**Work request:**
All lines of the material below that include the string "readme" are to be copied.

**Record set:**

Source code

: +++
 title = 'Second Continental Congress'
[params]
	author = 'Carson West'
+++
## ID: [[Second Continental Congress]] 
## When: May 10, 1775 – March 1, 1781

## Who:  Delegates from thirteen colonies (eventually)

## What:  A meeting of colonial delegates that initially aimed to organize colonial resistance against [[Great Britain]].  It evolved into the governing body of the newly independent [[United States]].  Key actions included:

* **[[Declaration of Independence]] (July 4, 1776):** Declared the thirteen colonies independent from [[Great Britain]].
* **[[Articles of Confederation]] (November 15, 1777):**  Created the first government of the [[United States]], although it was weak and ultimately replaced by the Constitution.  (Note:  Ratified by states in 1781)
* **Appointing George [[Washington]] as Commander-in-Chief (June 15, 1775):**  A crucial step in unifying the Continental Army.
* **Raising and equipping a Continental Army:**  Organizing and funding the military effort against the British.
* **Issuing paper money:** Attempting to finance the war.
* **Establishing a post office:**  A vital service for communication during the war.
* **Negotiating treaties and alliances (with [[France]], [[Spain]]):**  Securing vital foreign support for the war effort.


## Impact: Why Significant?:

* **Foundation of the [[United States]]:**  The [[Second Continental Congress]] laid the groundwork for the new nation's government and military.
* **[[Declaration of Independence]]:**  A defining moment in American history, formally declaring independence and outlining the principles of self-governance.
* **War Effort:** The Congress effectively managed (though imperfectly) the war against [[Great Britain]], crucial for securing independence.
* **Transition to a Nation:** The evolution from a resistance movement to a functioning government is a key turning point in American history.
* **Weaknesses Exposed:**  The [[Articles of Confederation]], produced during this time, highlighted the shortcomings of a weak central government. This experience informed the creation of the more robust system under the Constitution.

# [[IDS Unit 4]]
==
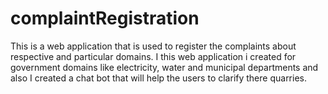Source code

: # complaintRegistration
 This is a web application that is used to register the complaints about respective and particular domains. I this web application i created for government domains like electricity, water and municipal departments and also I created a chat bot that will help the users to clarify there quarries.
* * *
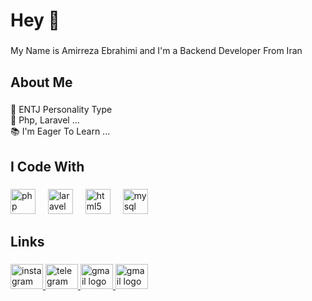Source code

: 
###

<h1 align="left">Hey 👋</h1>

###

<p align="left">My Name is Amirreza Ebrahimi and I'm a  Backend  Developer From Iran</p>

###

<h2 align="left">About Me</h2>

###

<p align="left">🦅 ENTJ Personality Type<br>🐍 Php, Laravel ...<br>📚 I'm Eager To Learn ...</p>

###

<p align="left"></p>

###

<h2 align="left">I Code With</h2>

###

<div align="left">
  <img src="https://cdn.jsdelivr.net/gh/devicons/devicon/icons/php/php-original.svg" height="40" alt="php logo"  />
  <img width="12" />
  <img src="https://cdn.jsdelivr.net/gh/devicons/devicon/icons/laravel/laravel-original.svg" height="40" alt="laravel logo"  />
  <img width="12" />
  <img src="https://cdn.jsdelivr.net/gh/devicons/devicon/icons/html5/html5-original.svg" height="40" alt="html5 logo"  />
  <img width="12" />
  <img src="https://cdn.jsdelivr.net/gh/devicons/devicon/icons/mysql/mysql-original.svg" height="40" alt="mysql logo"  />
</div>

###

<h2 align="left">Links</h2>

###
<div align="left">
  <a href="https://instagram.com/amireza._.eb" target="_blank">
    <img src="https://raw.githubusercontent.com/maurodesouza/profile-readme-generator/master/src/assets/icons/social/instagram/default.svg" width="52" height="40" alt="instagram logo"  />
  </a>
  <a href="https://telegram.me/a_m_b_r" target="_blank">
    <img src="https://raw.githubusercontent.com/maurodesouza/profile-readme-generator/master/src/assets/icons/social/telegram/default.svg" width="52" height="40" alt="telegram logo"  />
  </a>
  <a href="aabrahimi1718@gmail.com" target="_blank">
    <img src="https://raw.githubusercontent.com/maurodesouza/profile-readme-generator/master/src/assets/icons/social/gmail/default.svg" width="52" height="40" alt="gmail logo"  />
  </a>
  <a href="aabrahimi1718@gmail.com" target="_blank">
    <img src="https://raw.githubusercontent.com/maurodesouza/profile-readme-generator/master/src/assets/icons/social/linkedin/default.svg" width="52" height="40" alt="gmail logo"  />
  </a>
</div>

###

**Written answer:**
    <img src="https://raw.githubusercontent.com/maurodesouza/profile-readme-generator/master/src/assets/icons/social/instagram/default.svg" width="52" height="40" alt="instagram logo"  />
    <img src="https://raw.githubusercontent.com/maurodesouza/profile-readme-generator/master/src/assets/icons/social/telegram/default.svg" width="52" height="40" alt="telegram logo"  />
    <img src="https://raw.githubusercontent.com/maurodesouza/profile-readme-generator/master/src/assets/icons/social/gmail/default.svg" width="52" height="40" alt="gmail logo"  />
    <img src="https://raw.githubusercontent.com/maurodesouza/profile-readme-generator/master/src/assets/icons/social/linkedin/default.svg" width="52" height="40" alt="gmail logo"  />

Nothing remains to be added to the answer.